• _YOUR ASSIGNMENT_
Find the line containing "more than two" in the data below, then output that line and each one after it exactly, with nothing else.

::: INPUT MATERIAL :::

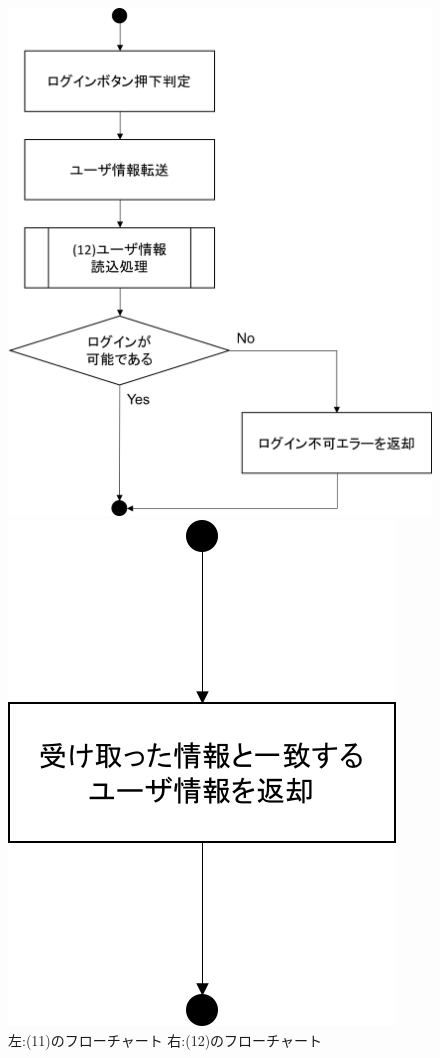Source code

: \begin{figure}[htbp]
 \begin{minipage}{0.5\hsize}
  \begin{center}
   \includegraphics[width=0.9\linewidth,clip]{./img/flow/11.png}
  \end{center}
 \end{minipage}
 \begin{minipage}{0.5\hsize}
  \begin{center}
   \includegraphics[width=0.5\linewidth,clip]{./img/flow/12.png}
  \end{center}
 \end{minipage}
 \caption{左:(11)のフローチャート 右:(12)のフローチャート}\label{fig:11to12}
\end{figure}

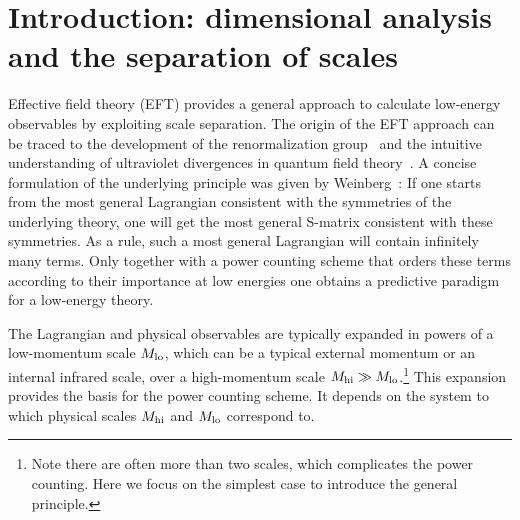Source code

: \graphicspath{{Chapter4-figures/}}

\maketitle
{}



%
\section{Introduction: dimensional analysis and the separation of scales}
\label{sec:EFT-Intro}

Effective field theory (EFT) provides a general approach to calculate low-energy 
observables by exploiting scale separation.  The origin of the EFT approach can 
be traced to the development of the renormalization group~\cite{Wilson-83} and 
the intuitive understanding of ultraviolet divergences in quantum field 
theory~\cite{Lepage-89}.  A concise formulation of the underlying principle was 
given by Weinberg~\cite{Weinberg:1978kz}: If one 
starts from the most general Lagrangian consistent with the symmetries of the 
underlying theory, one will get the most general S-matrix consistent with these 
symmetries.  As a rule, such a most general Lagrangian will contain infinitely 
many terms.  Only together with a power counting scheme that orders these terms 
according to their importance at low energies one obtains a predictive paradigm 
for a low-energy theory.

The Lagrangian and physical observables are typically 
expanded in powers of a low-momentum scale $M_{\rm lo}$,
which can be a typical external momentum or an internal
infrared scale, over a high-momentum scale 
$M_{\rm hi}\gg M_{\rm lo}$.\footnote{Note there are often 
more than two scales, which complicates the power counting. Here we focus on
the simplest case to introduce the general principle.}
This expansion provides the basis for the power counting scheme.
It depends on the system to which physical scales 
$M_{\rm hi}$ and $M_{\rm lo}$ correspond to.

:::

• _SOLUTION_
more than two scales, which complicates the power counting. Here we focus on
the simplest case to introduce the general principle.}
This expansion provides the basis for the power counting scheme.
It depends on the system to which physical scales 
$M_{\rm hi}$ and $M_{\rm lo}$ correspond to.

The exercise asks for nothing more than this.